Monday, October 1, 2012

Hidden Plainfield: First in Preservation ID'ed


The Babcock mansion has been the Higgins Home for Funerals
since 1934.
 
Yesterday's Hidden Plainfield (see here) is of course the Higgins Home for Funerals, on West 8th between Arlington and Madison Avenues.

Born in 1832, George Babcock moved to Plainfield in 1870 -- the year after the city's incorporation -- and was active in the community right up to his death in 1893. Besides being a founder of the Plainfield Public Library (see
here), he served several terms on the Plainfield Board of Education, and was the 6th president of the American Society of Mechanical Engineers.

His generosity to the Seventh Day Baptist Church was legendary, with his firm supplying the terra cotta tiles and decorative pieces. I was told by an old-time member of the congregation that two of his four wives are memorialized by being pictured as angels in the oval interior stained glass panel above the pulpit.


The principal source of his income was the Babcock & Wilcox firm, which seems to have been incorporated in New York City.

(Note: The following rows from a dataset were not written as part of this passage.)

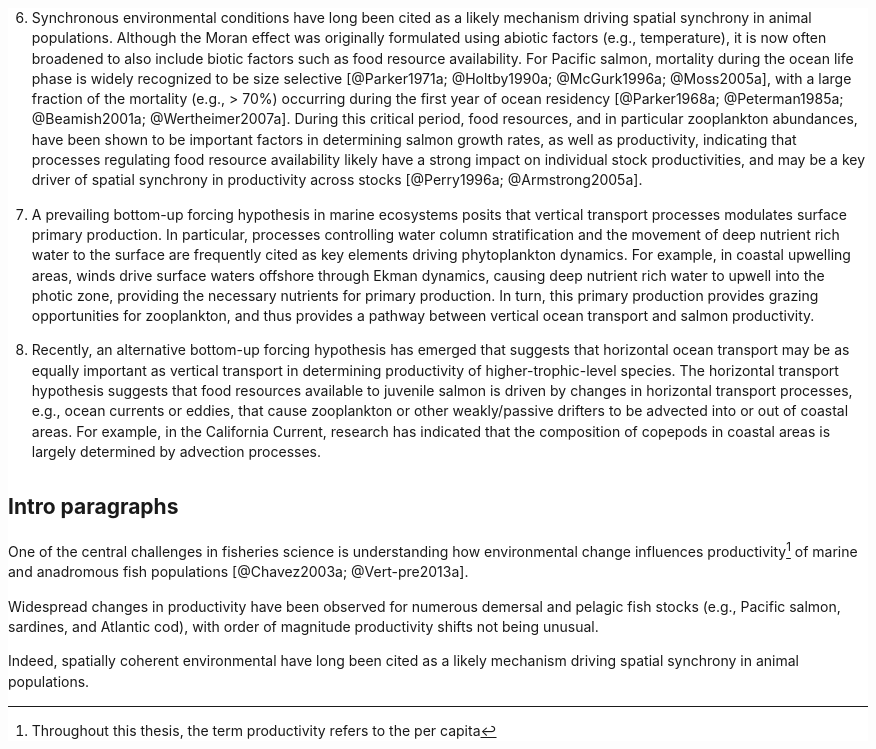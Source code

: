 6. Synchronous environmental conditions have long been cited as a likely
   mechanism driving spatial synchrony in animal populations. Although the Moran
   effect was originally formulated using abiotic factors (e.g., temperature),
   it is now often broadened to also include biotic factors such as food
   resource availability.  For Pacific salmon, mortality during the ocean life
   phase is widely recognized to be size selective [@Parker1971a; @Holtby1990a;
   @McGurk1996a; @Moss2005a], with a large fraction of the mortality (e.g., >
   70%) occurring during the first year of ocean residency [@Parker1968a;
   @Peterman1985a; @Beamish2001a; @Wertheimer2007a].  During this critical
   period, food resources, and in particular zooplankton abundances, have been
   shown to be important factors in determining salmon growth rates, as well as
   productivity, indicating that processes regulating food resource availability
   likely have a strong impact on individual stock productivities, and may be a
   key driver of spatial synchrony in productivity across stocks [@Perry1996a;
   @Armstrong2005a].

7. A prevailing bottom-up forcing hypothesis in marine ecosystems posits that
   vertical transport processes modulates surface primary production. In
   particular, processes controlling water column stratification and the
   movement of deep nutrient rich water to the surface are frequently cited as
   key elements driving phytoplankton dynamics. For example, in coastal
   upwelling areas, winds drive surface waters offshore through Ekman dynamics,
   causing deep nutrient rich water to upwell into the photic zone, providing
   the necessary nutrients for primary production. In turn, this primary
   production provides grazing opportunities for zooplankton, and thus provides
   a pathway between vertical ocean transport and salmon productivity.

8. Recently, an alternative bottom-up forcing hypothesis has emerged that
   suggests that horizontal ocean transport may be as equally important as
   vertical transport in determining productivity of higher-trophic-level
   species. The horizontal transport hypothesis suggests that food resources
   available to juvenile salmon is driven by changes in horizontal transport
   processes, e.g., ocean currents or eddies, that cause zooplankton or other
   weakly/passive drifters to be advected into or out of coastal areas. For
   example, in the California Current, research has indicated that the
   composition of copepods in coastal areas is largely determined by advection
   processes.





## Intro paragraphs

One of the central challenges in fisheries science is understanding how
environmental change influences productivity[^1] of marine and anadromous fish
populations [@Chavez2003a; @Vert-pre2013a].

Widespread changes in productivity have been observed for numerous demersal
and pelagic fish stocks (e.g., Pacific salmon, sardines, and Atlantic cod), with
order of magnitude productivity shifts not being unusual.

Indeed, spatially coherent environmental have long been cited as a likely
mechanism driving spatial synchrony in animal populations.


[^2]: The term 'ecological pathway' is used throughout this thesis to describe a
[^1]: Throughout this thesis, the term productivity refers to the per capita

The firm is still in existence (see more
here).

At the time of his death, the Babcock Building on West Front Street was under construction (it was to have been a business investment) and the Seventh Day Baptist Church was about to be dedicated. For more details, see the
Plainfield Daily Press obituary posted online by the Library here.

It was Plainfield preservationist John Grady who once remarked that there was an old saying that funeral homes are always first to see the benefit of preservation (pun probably intended).


And that is certainly true in the case of the Babcock mansion, which came into the possession of the Higgins family, which was already engaged in running a funeral home in Elizabeth, in 1934 -- the depth of the Great Depression -- and has been in the Higgins family ever since (see more
here).

Historic preservation didn't become a topic in Plainfield until the 1970s, when John Grady and Dotte Pollard worked on documenting homes in the Van Wyck Brooks and Crescent Avenue areas, which became Plainfield's first two historic districts.

For more about the Van Wyck Brooks Historic District, visit their website here. For more about historic preservation in Plainfield, visit the City's Historic Preservation Commission website here.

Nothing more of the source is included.